The government said Tuesday that the 185 billion yen was from 84 separate pension funds, and affected 540,000 employees who were saving for retirement, as well as more than 340,000 people already drawing their pensions.
Most of the 84 funds entrusted fractions of their savings to AIJ, but 13 funds had a quarter of their investments exposed to AIJ, the health ministry said.
The company, which was set up in 1989, has consistently reported healthy returns on investments since the start of the last decade, but financial regulators now say the bulk of the money it looked after is gone.
It was not known whether the money was lost due to market turbulence or because the firm diverted it for other purposes.

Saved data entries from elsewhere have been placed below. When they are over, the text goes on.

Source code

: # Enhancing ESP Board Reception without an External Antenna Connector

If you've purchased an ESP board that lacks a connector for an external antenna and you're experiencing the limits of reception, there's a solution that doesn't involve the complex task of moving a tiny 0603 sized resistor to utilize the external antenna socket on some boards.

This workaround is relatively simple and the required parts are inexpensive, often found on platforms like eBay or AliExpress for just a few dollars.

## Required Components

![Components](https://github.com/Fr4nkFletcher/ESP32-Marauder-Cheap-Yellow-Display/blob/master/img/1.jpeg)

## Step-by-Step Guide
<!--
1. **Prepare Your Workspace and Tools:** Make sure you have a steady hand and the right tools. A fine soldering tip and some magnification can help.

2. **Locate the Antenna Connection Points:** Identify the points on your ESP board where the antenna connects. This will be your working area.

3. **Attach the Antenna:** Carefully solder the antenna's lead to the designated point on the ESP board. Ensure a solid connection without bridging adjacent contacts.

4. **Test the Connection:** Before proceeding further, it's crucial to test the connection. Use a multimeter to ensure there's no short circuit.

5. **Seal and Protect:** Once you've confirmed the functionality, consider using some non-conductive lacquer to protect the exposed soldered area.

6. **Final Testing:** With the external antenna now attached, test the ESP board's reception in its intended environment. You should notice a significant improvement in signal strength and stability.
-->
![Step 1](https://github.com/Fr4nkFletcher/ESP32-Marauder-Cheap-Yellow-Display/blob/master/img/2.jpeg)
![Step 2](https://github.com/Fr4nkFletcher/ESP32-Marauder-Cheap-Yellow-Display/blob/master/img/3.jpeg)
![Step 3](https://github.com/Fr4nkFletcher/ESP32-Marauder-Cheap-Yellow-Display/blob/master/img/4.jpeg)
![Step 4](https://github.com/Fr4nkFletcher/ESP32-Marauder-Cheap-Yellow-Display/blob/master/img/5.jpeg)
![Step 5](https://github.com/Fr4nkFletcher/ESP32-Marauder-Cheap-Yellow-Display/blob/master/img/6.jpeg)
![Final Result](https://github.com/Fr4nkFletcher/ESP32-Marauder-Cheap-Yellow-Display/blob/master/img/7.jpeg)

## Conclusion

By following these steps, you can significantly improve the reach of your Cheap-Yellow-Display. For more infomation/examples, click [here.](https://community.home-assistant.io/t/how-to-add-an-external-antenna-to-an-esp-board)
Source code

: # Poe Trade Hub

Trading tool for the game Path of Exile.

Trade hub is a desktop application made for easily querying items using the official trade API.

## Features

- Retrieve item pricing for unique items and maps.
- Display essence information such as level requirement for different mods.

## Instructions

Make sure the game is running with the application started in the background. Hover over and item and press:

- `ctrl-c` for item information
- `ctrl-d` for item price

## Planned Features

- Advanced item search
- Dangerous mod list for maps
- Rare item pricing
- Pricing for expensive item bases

The head of the Financial Services Agency (FSA), Shozaburo Jimi, said he had ordered investigations into the assets of 260 investment management firms.
“We will put all of our efforts in to clarify the facts of the AIJ case. We will get to the truth and draft ways to prevent similar incidents in the future,” he told a press conference.
Exact details of how much has been lost were not available as the FSA said it was unable to comment on an ongoing investigation.
The case, however, has further highlighted the gap between what the graying nation needs and its creaking public pension system, run by a government already saddled with debt worth double the nation’s GDP.
The state borrows money to finance roughly a half of its annual budget, amid dwindling tax income due to two decades of economic stagnation and a shrinking workforce caused by population decline.